I surprised myself with the strength of the emotion I felt when I went back to work on Monday--how happy I was to see my coworkers again, how I'd missed them without even realizing it.
Of course I'm having fun analyzing myself over the matter. Part of it is that I don't get comfortable with people quickly--but I've worked with some of my coworkers for nine years now, a long time even for me. Working with a few of them one-on-one over the summer has helped me get closer as well. I've probably bonded more to my job both because it's asked more of me (and provided loads of wonderful learning opportunities) and because with my parents moving away, I appear to have unconsciously shifted to compensate for the loss.

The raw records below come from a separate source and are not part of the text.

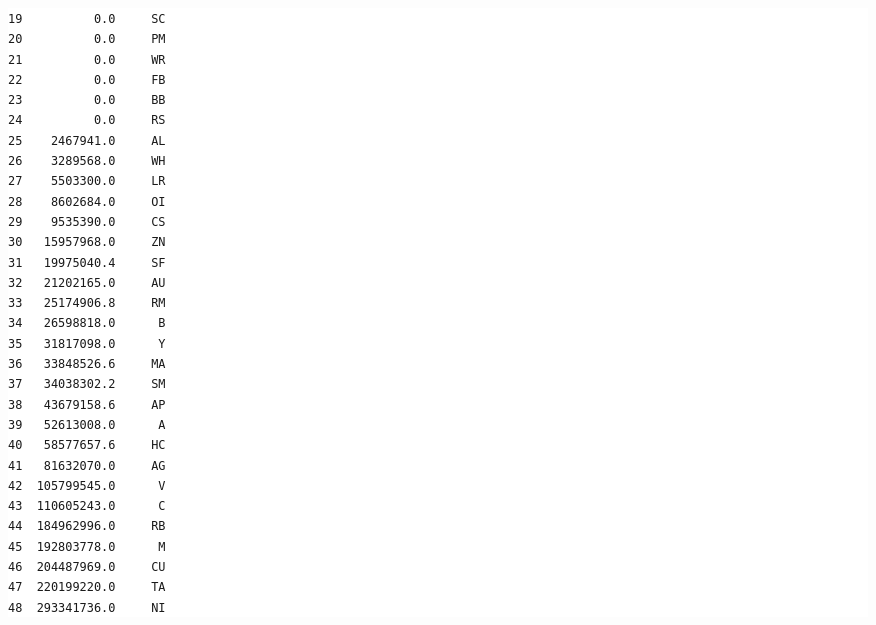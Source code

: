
```
19          0.0     SC
20          0.0     PM
21          0.0     WR
22          0.0     FB
23          0.0     BB
24          0.0     RS
25    2467941.0     AL
26    3289568.0     WH
27    5503300.0     LR
28    8602684.0     OI
29    9535390.0     CS
30   15957968.0     ZN
31   19975040.4     SF
32   21202165.0     AU
33   25174906.8     RM
34   26598818.0      B
35   31817098.0      Y
36   33848526.6     MA
37   34038302.2     SM
38   43679158.6     AP
39   52613008.0      A
40   58577657.6     HC
41   81632070.0     AG
42  105799545.0      V
43  110605243.0      C
44  184962996.0     RB
45  192803778.0      M
46  204487969.0     CU
47  220199220.0     TA
48  293341736.0     NI
```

I am tremendously blessed both with the job I have and the people I work with. There's no paying job on the planet that I would do for pure joy; the things I like tend to be low-paying sorts of affairs. But this is as close as it gets, and the splendid boss and coworkers I have are a huge part of making it golden. My boss Jodi is fabulous, her boss is incredible--she actually cares about the people way beneath her, and not just figures and production.
Regardless, I love it here. I have been tremendously blessed by God bringing me to this department on my second temp assignment way back in January of 1998. Here I've stayed, and here I would like to stay, so long as I can make ends meet and the work keeps coming.
And now for that belated Christmas party... Salad, pasta, and pie. I'll probably be too stuffed to think this afternoon!